After his early education at home by learned private tutors, he was sent to Harrow in England in 1905. Afterwards, he came out of Cambridge University with a Tripos in Natural Sciences in 1910. He then went through a two-year course in Law in London and was duly called to the Middle Temple Bar, London, in 1912. He, however, returned to India and joined the Bar at Allahabad High Court.
Though he joined the Bar, his chief interest lay in politics. In 1916, he married Kamala who was a true helpmate to him in India’s struggle for freedom. Nehru was greatly influenced by Mahatma Gandhi and became his ardent follower. In 1920, he joined the Non-Cooperation Movement launched by Gandhiji. In connection with the national movement, he suffered imprisonment for the first time in 1921. Gradually, he became a prominent figure among the national leaders of India. In 1923, he became the General Secretary and, in 1929, he was elected President of the Indian National Congress. In this historic session of the Congress, it was declared for the first time that complete independence’ was the goal of India. In 1930, Gandhiji started the Civil Disobedience Movement, and Nehru was actively involved in it. As a result, he was imprisoned once in 1930 and again in 1932. In 1935 he was released from jail because his wife Kamala was seriously ill. She was then in Switzerland for treatment. Jawaharlal went there, but his wife died there in 1936. After that, he toured around Europe and gained much experience in international affairs. That year he came back to India and again for the second time he was elected President of the National Congress, and even in the next session too.
The Second World War broke out in 1939, and Gandhiji launched the Quit India Movement in August 1942. As a result, Mahatma Gandhi and Jawaharlal Nehru were arrested with many other leaders. However, Nehru was released in 1945. In the meantime, another heroic fight under the leadership of Netaji Subhas Chandra Bose began outside the borders of India that hastened the march of history.
The British Government could now read the writing on the wall. After much discussion for several times, the British Government divided the country into two states—Indian Union and Pakistan—and transferred power to the Congress in India and to the Muslim League in Pakistan. On 15 August 1947, Nehru became the Prime Minister of India and remained so till his death on 27 May 1964. His passing away was mourned by the whole nation.
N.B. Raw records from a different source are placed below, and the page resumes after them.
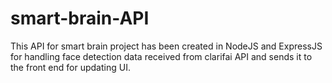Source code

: # smart-brain-API
This API for smart brain project has been created in NodeJS and ExpressJS for handling face detection data received from clarifai API and sends it to the front end for updating UI.

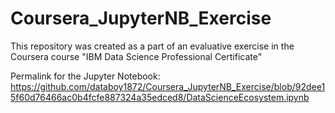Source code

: # Coursera_JupyterNB_Exercise
This repository was created as a part of an evaluative exercise in the Coursera course "IBM Data Science Professional Certificate"

Permalink for the Jupyter Notebook: https://github.com/databoy1872/Coursera_JupyterNB_Exercise/blob/92dee15f60d76466ac0b4fcfe887324a35edced8/DataScienceEcosystem.ipynb
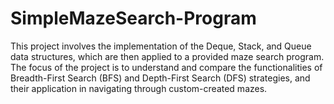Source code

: # SimpleMazeSearch-Program

This project involves the implementation of the Deque, Stack, and Queue data structures, which are then applied to a provided maze search program. The focus of the project is to understand and compare the functionalities of Breadth-First Search (BFS) and Depth-First Search (DFS) strategies, and their application in navigating through custom-created mazes.
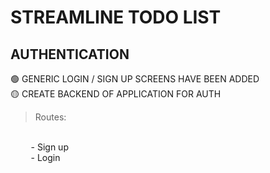 # STREAMLINE TODO LIST

## AUTHENTICATION

🟢 GENERIC LOGIN / SIGN UP SCREENS HAVE BEEN ADDED <br />
🟡 CREATE BACKEND OF APPLICATION FOR AUTH

  > Routes:
  <br />
  &ensp;&thinsp;&ensp;&thinsp;&ensp;&thinsp; - Sign up
  <br />
  &ensp;&thinsp;&ensp;&thinsp;&ensp;&thinsp; - Login

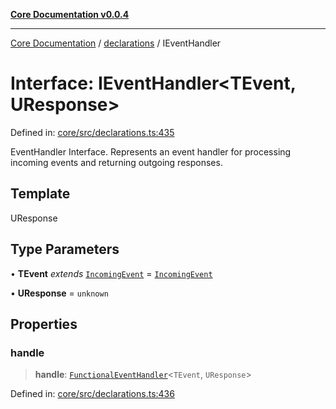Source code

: [**Core Documentation v0.0.4**](../../README.md)

***

[Core Documentation](../../modules.md) / [declarations](../README.md) / IEventHandler

# Interface: IEventHandler\<TEvent, UResponse\>

Defined in: [core/src/declarations.ts:435](https://github.com/stonemjs/core/blob/e4675fc5d1a8e120fdb4d54e226a2496fdda3681/src/declarations.ts#L435)

EventHandler Interface.
Represents an event handler for processing incoming events and returning outgoing responses.

## Template

UResponse

## Type Parameters

• **TEvent** *extends* [`IncomingEvent`](../../events/IncomingEvent/classes/IncomingEvent.md) = [`IncomingEvent`](../../events/IncomingEvent/classes/IncomingEvent.md)

• **UResponse** = `unknown`

## Properties

### handle

> **handle**: [`FunctionalEventHandler`](../type-aliases/FunctionalEventHandler.md)\<`TEvent`, `UResponse`\>

Defined in: [core/src/declarations.ts:436](https://github.com/stonemjs/core/blob/e4675fc5d1a8e120fdb4d54e226a2496fdda3681/src/declarations.ts#L436)
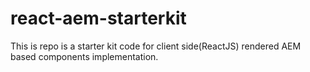 # react-aem-starterkit
This is repo is a starter kit code for client side(ReactJS) rendered AEM based components implementation.
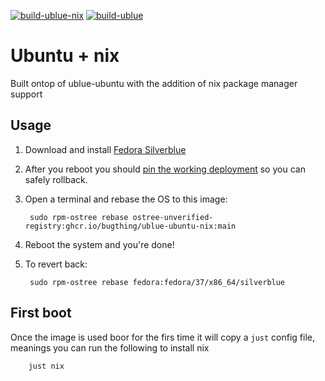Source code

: [![build-ublue-nix](https://github.com/bugthing/ublue-ubuntu-nix/actions/workflows/build.yml/badge.svg)](https://github.com/bugthing/ublue-ubuntu-nix/actions/workflows/build.yml)
[![build-ublue](https://github.com/ublue-os/ubuntu/actions/workflows/build.yml/badge.svg)](https://github.com/ublue-os/ubuntu/actions/workflows/build.yml)

# Ubuntu + nix

Built ontop of ublue-ubuntu with the addition of nix package manager support

## Usage

1. Download and install [Fedora Silverblue](https://silverblue.fedoraproject.org/download)
1. After you reboot you should [pin the working deployment](https://docs.fedoraproject.org/en-US/fedora-silverblue/faq/#_about_using_silverblue) so you can safely rollback.
1. Open a terminal and rebase the OS to this image:

        sudo rpm-ostree rebase ostree-unverified-registry:ghcr.io/bugthing/ublue-ubuntu-nix:main

1. Reboot the system and you're done!

1. To revert back:

        sudo rpm-ostree rebase fedora:fedora/37/x86_64/silverblue

## First boot

Once the image is used boor for the firs time it will copy a `just` config file, meanings you can run the following to install nix

        just nix

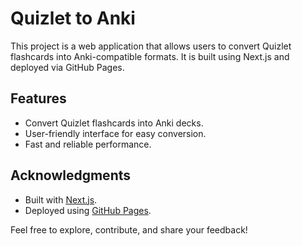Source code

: # Quizlet to Anki

This project is a web application that allows users to convert Quizlet flashcards into Anki-compatible formats. It is built using Next.js and deployed via GitHub Pages.

## Features

- Convert Quizlet flashcards into Anki decks.
- User-friendly interface for easy conversion.
- Fast and reliable performance.

## Acknowledgments

- Built with [Next.js](https://nextjs.org/).
- Deployed using [GitHub Pages](https://pages.github.com/).

Feel free to explore, contribute, and share your feedback!  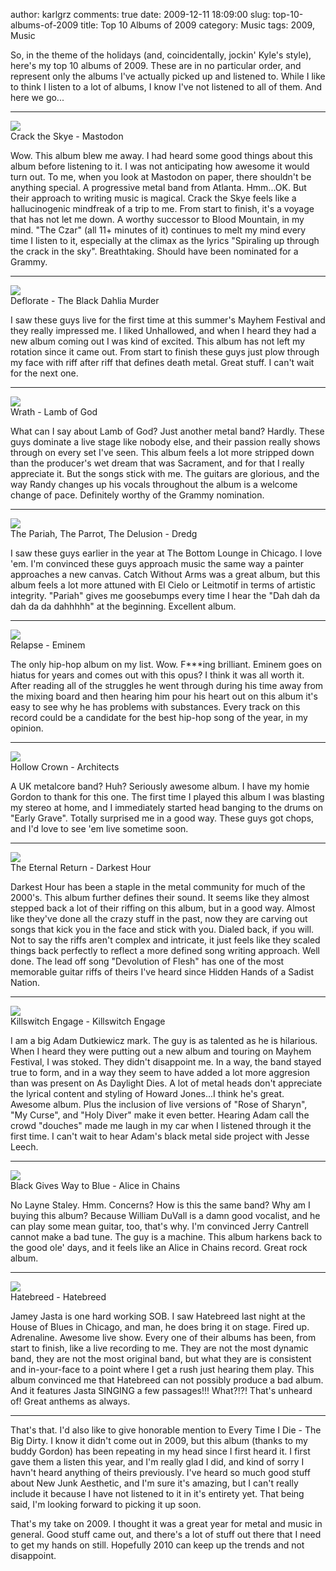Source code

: author: karlgrz 
comments: true
date: 2009-12-11 18:09:00
slug: top-10-albums-of-2009
title: Top 10 Albums of 2009
category: Music
tags: 2009, Music

So, in the theme of the holidays (and, coincidentally, jockin' Kyle's style), here's my top 10 albums of 2009. These are in no particular order, and represent only the albums I've actually picked up and listened to. While I like to think I listen to a lot of albums, I know I've not listened to all of them. And here we go...  


* * *

  
[![](/images/2009-12-11-top-10-albums-of-2009/Cracktheskye.jpg)](http://en.wikipedia.org/wiki/Crack_the_Skye)  
Crack the Skye - Mastodon   
  
Wow. This album blew me away. I had heard some good things about this album before listening to it. I was not anticipating how awesome it would turn out. To me, when you look at Mastodon on paper, there shouldn't be anything special. A progressive metal band from Atlanta. Hmm...OK. But their approach to writing music is magical. Crack the Skye feels like a hallucinogenic mindfreak of a trip to me. From start to finish, it's a voyage that has not let me down. A worthy successor to Blood Mountain, in my mind. "The Czar" (all 11+ minutes of it) continues to melt my mind every time I listen to it, especially at the climax as the lyrics "Spiraling up through the crack in the sky". Breathtaking. Should have been nominated for a Grammy.  


* * *

  
[![](/images/2009-12-11-top-10-albums-of-2009/BDMdeflorate.jpg)](http://en.wikipedia.org/wiki/Deflorate)  
Deflorate - The Black Dahlia Murder  
  
I saw these guys live for the first time at this summer's Mayhem Festival and they really impressed me. I liked Unhallowed, and when I heard they had a new album coming out I was kind of excited. This album has not left my rotation since it came out. From start to finish these guys just plow through my face with riff after riff that defines death metal. Great stuff. I can't wait for the next one.  


* * *

  
[![](/images/2009-12-11-top-10-albums-of-2009/Lamb_of_God_-_Wrath.JPG)](http://en.wikipedia.org/wiki/Wrath_%28album%29)  
Wrath - Lamb of God  
  
What can I say about Lamb of God? Just another metal band? Hardly. These guys dominate a live stage like nobody else, and their passion really shows through on every set I've seen. This album feels a lot more stripped down than the producer's wet dream that was Sacrament, and for that I really appreciate it. But the songs stick with me. The guitars are glorious, and the way Randy changes up his vocals throughout the album is a welcome change of pace. Definitely worthy of the Grammy nomination.  


* * *

  
[![](/images/2009-12-11-top-10-albums-of-2009/Dredg-the-pariah-low-res-2009.jpg)](http://en.wikipedia.org/wiki/The_Pariah,_the_Parrot,_the_Delusion)  
The Pariah, The Parrot, The Delusion - Dredg  
  
I saw these guys earlier in the year at The Bottom Lounge in Chicago. I love 'em. I'm convinced these guys approach music the same way a painter approaches a new canvas. Catch Without Arms was a great album, but this album feels a lot more attuned with El Cielo or Leitmotif in terms of artistic integrity. "Pariah" gives me goosebumps every time I hear the "Dah dah da dah da da dahhhhh" at the beginning. Excellent album.  


* * *

  
[![](/images/2009-12-11-top-10-albums-of-2009/Relapse_album.jpg)](http://en.wikipedia.org/wiki/Relapse_%28album%29)  
Relapse - Eminem  
  
The only hip-hop album on my list. Wow. F***ing brilliant. Eminem goes on hiatus for years and comes out with this opus? I think it was all worth it. After reading all of the struggles he went through during his time away from the mixing board and then hearing him pour his heart out on this album it's easy to see why he has problems with substances. Every track on this record could be a candidate for the best hip-hop song of the year, in my opinion.  


* * *

  
[![](/images/2009-12-11-top-10-albums-of-2009/Albumcoverhollowcrown.jpg)](http://en.wikipedia.org/wiki/Hollow_Crown_%28album%29)  
Hollow Crown - Architects  
  
A UK metalcore band? Huh? Seriously awesome album. I have my homie Gordon to thank for this one. The first time I played this album I was blasting my stereo at home, and I immediately started head banging to the drums on "Early Grave". Totally surprised me in a good way. These guys got chops, and I'd love to see 'em live sometime soon.  


* * *

  
[![](/images/2009-12-11-top-10-albums-of-2009/DarkesthourETERNALRETURN.jpg)](http://en.wikipedia.org/wiki/The_Eternal_Return_%28album%29)  
The Eternal Return - Darkest Hour  
  
Darkest Hour has been a staple in the metal community for much of the 2000's. This album further defines their sound. It seems like they almost stepped back a lot of their riffing on this album, but in a good way. Almost like they've done all the crazy stuff in the past, now they are carving out songs that kick you in the face and stick with you. Dialed back, if you will. Not to say the riffs aren't complex and intricate, it just feels like they scaled things back perfectly to reflect a more defined song writing approach. Well done. The lead off song "Devolution of Flesh" has one of the most memorable guitar riffs of theirs I've heard since Hidden Hands of a Sadist Nation.  


* * *

  
[![](/images/2009-12-11-top-10-albums-of-2009/Killswitchengage2009album.jpg)](http://en.wikipedia.org/wiki/Killswitch_Engage_%282009_album%29)  
Killswitch Engage - Killswitch Engage  
  
I am a big Adam Dutkiewicz mark. The guy is as talented as he is hilarious. When I heard they were putting out a new album and touring on Mayhem Festival, I was stoked. They didn't disappoint me. In a way, the band stayed true to form, and in a way they seem to have added a lot more aggresion than was present on As Daylight Dies. A lot of metal heads don't appreciate the lyrical content and styling of Howard Jones...I think he's great. Awesome album. Plus the inclusion of live versions of "Rose of Sharyn", "My Curse", and "Holy Diver" make it even better. Hearing Adam call the crowd "douches" made me laugh in my car when I listened through it the first time. I can't wait to hear Adam's black metal side project with Jesse Leech.  


* * *

  
[![](/images/2009-12-11-top-10-albums-of-2009/AIC_FINAL_COVERsmall.jpg)](http://en.wikipedia.org/wiki/Black_Gives_Way_to_Blue)  
Black Gives Way to Blue - Alice in Chains  
  
No Layne Staley. Hmm. Concerns? How is this the same band? Why am I buying this album? Because William DuVall is a damn good vocalist, and he can play some mean guitar, too, that's why. I'm convinced Jerry Cantrell cannot make a bad tune. The guy is a machine. This album harkens back to the good ole' days, and it feels like an Alice in Chains record. Great rock album.  


* * *

  
[![](/images/2009-12-11-top-10-albums-of-2009/Hatebreed_Artwork.jpg)](http://en.wikipedia.org/wiki/Hatebreed_%28album%29)  
Hatebreed - Hatebreed  
  
Jamey Jasta is one hard working SOB. I saw Hatebreed last night at the House of Blues in Chicago, and man, he does bring it on stage. Fired up. Adrenaline. Awesome live show. Every one of their albums has been, from start to finish, like a live recording to me. They are not the most dynamic band, they are not the most original band, but what they are is consistent and in-your-face to a point where I get a rush just hearing them play. This album convinced me that Hatebreed can not possibly produce a bad album. And it features Jasta SINGING a few passages!!! What?!?! That's unheard of! Great anthems as always.  


* * *

  
That's that. I'd also like to give honorable mention to Every Time I Die - The Big Dirty. I know it didn't come out in 2009, but this album (thanks to my buddy Gordon) has been repeating in my head since I first heard it. I first gave them a listen this year, and I'm really glad I did, and kind of sorry I havn't heard anything of theirs previously. I've heard so much good stuff about New Junk Aesthetic, and I'm sure it's amazing, but I can't really include it because I have not listened to it in it's entirety yet. That being said, I'm looking forward to picking it up soon.  
  
That's my take on 2009. I thought it was a great year for metal and music in general. Good stuff came out, and there's a lot of stuff out there that I need to get my hands on still. Hopefully 2010 can keep up the trends and not disappoint.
The achievements of Nehru as the Prime Minister of India, the role played by him in the Commonwealth of Nations, and as a world leader in bringing peace and understanding among the nations of the world under the banner of ‘Panchashil’ are now facts of history. His birthday is now treated as the ‘Children’s Day’ in India, as he loved and talked and played with them. He was a great thinker and writer too, and his books ‘Autobiography’, ‘The Discovery of India’, ‘Glimpses of World History’ is read all over the world.